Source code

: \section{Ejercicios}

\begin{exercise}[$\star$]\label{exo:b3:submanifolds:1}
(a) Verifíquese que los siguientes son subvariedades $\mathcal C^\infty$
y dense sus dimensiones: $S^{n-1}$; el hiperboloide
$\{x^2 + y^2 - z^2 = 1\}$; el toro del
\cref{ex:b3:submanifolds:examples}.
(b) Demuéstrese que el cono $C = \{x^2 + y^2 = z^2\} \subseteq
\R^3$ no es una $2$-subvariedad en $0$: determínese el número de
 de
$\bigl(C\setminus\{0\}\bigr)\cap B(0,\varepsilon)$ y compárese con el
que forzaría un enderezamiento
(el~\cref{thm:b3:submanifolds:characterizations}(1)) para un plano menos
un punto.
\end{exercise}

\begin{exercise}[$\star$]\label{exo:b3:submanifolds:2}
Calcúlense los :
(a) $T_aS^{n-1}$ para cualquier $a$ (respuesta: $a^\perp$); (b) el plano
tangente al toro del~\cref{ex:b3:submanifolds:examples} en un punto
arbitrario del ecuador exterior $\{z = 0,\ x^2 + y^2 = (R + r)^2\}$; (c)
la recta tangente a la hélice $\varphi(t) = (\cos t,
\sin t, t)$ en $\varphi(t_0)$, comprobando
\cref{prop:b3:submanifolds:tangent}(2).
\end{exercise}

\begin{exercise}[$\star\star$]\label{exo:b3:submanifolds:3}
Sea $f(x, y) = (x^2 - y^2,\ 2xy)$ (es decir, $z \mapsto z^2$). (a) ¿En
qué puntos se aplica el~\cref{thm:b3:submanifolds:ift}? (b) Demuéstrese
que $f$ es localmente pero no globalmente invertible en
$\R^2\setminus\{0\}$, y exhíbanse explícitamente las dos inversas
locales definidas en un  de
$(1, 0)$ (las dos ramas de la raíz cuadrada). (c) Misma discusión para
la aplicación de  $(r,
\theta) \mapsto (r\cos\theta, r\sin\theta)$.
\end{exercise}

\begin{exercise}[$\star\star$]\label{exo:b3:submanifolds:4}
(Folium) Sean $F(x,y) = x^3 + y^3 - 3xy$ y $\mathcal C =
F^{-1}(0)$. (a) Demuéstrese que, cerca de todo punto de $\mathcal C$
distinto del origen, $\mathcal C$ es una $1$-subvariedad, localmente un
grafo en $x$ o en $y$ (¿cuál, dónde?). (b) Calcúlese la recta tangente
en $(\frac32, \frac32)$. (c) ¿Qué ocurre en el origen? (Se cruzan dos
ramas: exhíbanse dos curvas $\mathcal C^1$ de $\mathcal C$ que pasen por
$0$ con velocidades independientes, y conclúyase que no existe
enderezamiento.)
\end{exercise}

> What you have to do
Repeat the records word for word.

> Written solution
Source code

: \section{Ejercicios}

\begin{exercise}[$\star$]\label{exo:b3:submanifolds:1}
(a) Verifíquese que los siguientes son subvariedades $\mathcal C^\infty$
y dense sus dimensiones: $S^{n-1}$; el hiperboloide
$\{x^2 + y^2 - z^2 = 1\}$; el toro del
\cref{ex:b3:submanifolds:examples}.
(b) Demuéstrese que el cono $C = \{x^2 + y^2 = z^2\} \subseteq
\R^3$ no es una $2$-subvariedad en $0$: determínese el número de
 de
$\bigl(C\setminus\{0\}\bigr)\cap B(0,\varepsilon)$ y compárese con el
que forzaría un enderezamiento
(el~\cref{thm:b3:submanifolds:characterizations}(1)) para un plano menos
un punto.
\end{exercise}

\begin{exercise}[$\star$]\label{exo:b3:submanifolds:2}
Calcúlense los :
(a) $T_aS^{n-1}$ para cualquier $a$ (respuesta: $a^\perp$); (b) el plano
tangente al toro del~\cref{ex:b3:submanifolds:examples} en un punto
arbitrario del ecuador exterior $\{z = 0,\ x^2 + y^2 = (R + r)^2\}$; (c)
la recta tangente a la hélice $\varphi(t) = (\cos t,
\sin t, t)$ en $\varphi(t_0)$, comprobando
\cref{prop:b3:submanifolds:tangent}(2).
\end{exercise}

\begin{exercise}[$\star\star$]\label{exo:b3:submanifolds:3}
Sea $f(x, y) = (x^2 - y^2,\ 2xy)$ (es decir, $z \mapsto z^2$). (a) ¿En
qué puntos se aplica el~\cref{thm:b3:submanifolds:ift}? (b) Demuéstrese
que $f$ es localmente pero no globalmente invertible en
$\R^2\setminus\{0\}$, y exhíbanse explícitamente las dos inversas
locales definidas en un  de
$(1, 0)$ (las dos ramas de la raíz cuadrada). (c) Misma discusión para
la aplicación de  $(r,
\theta) \mapsto (r\cos\theta, r\sin\theta)$.
\end{exercise}

\begin{exercise}[$\star\star$]\label{exo:b3:submanifolds:4}
(Folium) Sean $F(x,y) = x^3 + y^3 - 3xy$ y $\mathcal C =
F^{-1}(0)$. (a) Demuéstrese que, cerca de todo punto de $\mathcal C$
distinto del origen, $\mathcal C$ es una $1$-subvariedad, localmente un
grafo en $x$ o en $y$ (¿cuál, dónde?). (b) Calcúlese la recta tangente
en $(\frac32, \frac32)$. (c) ¿Qué ocurre en el origen? (Se cruzan dos
ramas: exhíbanse dos curvas $\mathcal C^1$ de $\mathcal C$ que pasen por
$0$ con velocidades independientes, y conclúyase que no existe
enderezamiento.)
\end{exercise}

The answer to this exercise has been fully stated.